Financial Debt and the Road to Moral Bankruptcy

As America’s most indebted State, California has
been mercilessly criticized for its debt and even the State’s own Treasurer has
called the situation a “fiscal train wreck”[1]  that appeared to be on the road to bankruptcy.

Many in Canada looked on in bewilderment, wondering
how a State as impressive and productive as California could be in such
straits. Yet it might be time to bring that bewilderment home. The Fraser
Institute recently reported that Ontario’s current debt levels exceed the
infamous debt of California.[2]
Against a comparative measure of bonded debt (i.e. the portion of the
province’s, or State’s, total tax-supported debt as represented by outstanding
bonds), Ontario’s debt is almost two-thirds larger than California’s. The
situation is even worse than it appears when taking into account the fact that California’s
economy and population is substantially larger than Ontario’s.
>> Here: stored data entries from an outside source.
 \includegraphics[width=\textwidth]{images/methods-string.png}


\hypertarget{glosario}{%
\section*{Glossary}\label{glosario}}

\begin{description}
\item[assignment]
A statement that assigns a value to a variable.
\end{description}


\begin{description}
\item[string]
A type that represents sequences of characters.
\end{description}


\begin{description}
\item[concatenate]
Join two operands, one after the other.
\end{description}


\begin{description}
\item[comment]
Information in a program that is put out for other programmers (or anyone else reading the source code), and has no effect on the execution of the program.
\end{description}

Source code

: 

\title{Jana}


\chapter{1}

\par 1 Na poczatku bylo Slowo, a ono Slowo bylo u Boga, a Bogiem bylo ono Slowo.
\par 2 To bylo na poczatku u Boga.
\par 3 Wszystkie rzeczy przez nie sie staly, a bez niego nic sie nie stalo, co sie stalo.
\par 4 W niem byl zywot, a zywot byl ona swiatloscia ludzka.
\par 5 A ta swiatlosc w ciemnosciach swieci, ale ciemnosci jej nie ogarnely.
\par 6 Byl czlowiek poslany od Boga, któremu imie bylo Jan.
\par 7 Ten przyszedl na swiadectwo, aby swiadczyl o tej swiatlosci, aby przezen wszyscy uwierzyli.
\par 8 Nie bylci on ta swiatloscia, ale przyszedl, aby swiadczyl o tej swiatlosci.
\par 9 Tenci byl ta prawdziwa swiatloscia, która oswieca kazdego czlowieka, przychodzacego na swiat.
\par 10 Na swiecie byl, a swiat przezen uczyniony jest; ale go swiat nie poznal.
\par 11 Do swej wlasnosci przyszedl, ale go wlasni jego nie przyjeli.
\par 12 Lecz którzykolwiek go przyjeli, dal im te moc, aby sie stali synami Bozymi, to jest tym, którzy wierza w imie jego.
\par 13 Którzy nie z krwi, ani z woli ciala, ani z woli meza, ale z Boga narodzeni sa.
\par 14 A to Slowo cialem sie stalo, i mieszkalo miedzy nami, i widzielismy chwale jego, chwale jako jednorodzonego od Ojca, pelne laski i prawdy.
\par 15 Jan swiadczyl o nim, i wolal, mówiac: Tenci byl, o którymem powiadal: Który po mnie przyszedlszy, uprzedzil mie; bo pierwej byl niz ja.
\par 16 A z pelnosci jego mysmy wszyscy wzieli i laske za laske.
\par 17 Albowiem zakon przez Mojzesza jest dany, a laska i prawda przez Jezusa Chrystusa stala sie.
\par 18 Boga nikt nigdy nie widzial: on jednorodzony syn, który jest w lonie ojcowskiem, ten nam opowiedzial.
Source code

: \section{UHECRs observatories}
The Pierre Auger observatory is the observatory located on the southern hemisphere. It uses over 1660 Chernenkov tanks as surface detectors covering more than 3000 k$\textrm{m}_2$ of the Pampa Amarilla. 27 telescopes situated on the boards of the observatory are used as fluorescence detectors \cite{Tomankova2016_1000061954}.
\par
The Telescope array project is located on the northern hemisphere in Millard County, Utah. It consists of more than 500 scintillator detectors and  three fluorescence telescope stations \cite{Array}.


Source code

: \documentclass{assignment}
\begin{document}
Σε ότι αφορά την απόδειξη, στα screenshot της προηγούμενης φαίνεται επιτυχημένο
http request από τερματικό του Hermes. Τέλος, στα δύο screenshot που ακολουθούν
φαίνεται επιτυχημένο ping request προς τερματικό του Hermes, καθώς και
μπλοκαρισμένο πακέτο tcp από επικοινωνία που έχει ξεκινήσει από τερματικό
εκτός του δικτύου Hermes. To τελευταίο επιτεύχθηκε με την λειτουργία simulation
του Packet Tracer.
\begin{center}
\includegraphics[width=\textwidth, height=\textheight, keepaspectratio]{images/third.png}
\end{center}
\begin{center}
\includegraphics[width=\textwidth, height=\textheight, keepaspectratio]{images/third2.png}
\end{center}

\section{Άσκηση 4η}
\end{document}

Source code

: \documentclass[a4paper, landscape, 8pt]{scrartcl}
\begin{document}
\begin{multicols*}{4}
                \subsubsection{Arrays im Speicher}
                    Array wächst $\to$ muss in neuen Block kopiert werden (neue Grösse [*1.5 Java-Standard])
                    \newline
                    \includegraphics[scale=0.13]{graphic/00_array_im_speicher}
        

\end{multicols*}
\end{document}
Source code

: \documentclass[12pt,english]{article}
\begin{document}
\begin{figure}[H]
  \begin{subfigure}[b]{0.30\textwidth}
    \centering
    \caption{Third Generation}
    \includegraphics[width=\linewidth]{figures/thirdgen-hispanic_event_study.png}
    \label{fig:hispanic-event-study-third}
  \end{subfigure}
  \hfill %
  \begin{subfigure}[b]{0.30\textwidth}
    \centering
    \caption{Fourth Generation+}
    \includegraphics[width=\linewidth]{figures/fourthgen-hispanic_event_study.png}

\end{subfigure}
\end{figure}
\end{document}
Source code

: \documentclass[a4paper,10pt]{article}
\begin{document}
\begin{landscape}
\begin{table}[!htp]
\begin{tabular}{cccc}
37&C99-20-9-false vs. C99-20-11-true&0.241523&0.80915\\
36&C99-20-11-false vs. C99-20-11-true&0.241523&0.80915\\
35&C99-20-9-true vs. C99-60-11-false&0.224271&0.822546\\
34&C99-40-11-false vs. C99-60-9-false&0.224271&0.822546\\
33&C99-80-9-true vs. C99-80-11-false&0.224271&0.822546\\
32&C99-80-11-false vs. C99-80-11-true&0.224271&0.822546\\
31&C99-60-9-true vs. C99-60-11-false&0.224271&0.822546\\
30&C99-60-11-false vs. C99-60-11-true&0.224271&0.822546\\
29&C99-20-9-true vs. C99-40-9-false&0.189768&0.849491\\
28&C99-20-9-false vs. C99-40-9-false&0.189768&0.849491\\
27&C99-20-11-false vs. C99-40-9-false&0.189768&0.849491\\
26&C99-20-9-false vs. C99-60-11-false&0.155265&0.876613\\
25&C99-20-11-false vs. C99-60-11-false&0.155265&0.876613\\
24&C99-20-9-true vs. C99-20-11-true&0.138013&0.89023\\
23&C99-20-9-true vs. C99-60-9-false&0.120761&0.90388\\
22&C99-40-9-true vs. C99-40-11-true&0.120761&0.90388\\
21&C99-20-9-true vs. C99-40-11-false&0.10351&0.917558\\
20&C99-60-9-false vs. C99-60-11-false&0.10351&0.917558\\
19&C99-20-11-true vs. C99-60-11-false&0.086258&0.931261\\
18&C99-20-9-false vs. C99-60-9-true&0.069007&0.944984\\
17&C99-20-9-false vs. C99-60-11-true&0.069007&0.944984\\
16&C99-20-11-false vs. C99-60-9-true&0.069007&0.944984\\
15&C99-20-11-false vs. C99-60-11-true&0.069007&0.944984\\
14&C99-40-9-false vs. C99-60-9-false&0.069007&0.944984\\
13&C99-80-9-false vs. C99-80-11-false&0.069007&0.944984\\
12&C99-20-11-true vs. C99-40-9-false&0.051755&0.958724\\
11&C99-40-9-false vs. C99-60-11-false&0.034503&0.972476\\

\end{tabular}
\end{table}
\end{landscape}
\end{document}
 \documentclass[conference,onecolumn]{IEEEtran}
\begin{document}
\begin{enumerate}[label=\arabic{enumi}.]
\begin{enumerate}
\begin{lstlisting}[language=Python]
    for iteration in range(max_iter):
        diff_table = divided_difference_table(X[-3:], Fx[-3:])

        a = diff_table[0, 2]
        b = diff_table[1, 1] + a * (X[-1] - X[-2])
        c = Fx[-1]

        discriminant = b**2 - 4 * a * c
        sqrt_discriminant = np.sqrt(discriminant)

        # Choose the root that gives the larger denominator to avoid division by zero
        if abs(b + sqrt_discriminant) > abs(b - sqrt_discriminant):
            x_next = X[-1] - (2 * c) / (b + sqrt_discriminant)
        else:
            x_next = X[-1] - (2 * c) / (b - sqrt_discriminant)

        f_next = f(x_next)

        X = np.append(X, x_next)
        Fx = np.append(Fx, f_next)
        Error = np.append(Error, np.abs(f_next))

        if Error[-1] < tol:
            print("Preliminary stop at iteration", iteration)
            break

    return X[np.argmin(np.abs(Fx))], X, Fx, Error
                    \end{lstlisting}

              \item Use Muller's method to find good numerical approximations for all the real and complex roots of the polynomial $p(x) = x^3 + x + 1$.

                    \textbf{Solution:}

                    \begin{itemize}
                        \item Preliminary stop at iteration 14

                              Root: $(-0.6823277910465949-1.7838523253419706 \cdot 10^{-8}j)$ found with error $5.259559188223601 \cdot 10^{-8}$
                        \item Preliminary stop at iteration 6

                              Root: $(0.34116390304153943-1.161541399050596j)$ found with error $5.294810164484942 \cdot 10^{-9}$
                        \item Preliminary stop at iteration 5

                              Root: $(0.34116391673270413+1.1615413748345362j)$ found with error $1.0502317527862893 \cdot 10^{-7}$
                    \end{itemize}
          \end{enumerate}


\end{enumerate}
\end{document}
In fact,
Ontario’s debt as a percentage of GDP is nearly identical to the debt-to-GDP
ratio of Greece only 10 years ago.

Will Ontario spiral into a suffocating debt crisis
that threatens bankruptcy? From a financial standpoint, it’s hardly likely.
There’s still plenty of time for the province to take corrective measures
before a Greek-style meltdown occurs. The real danger lies in these corrective
measures taking the form of moral bankruptcy.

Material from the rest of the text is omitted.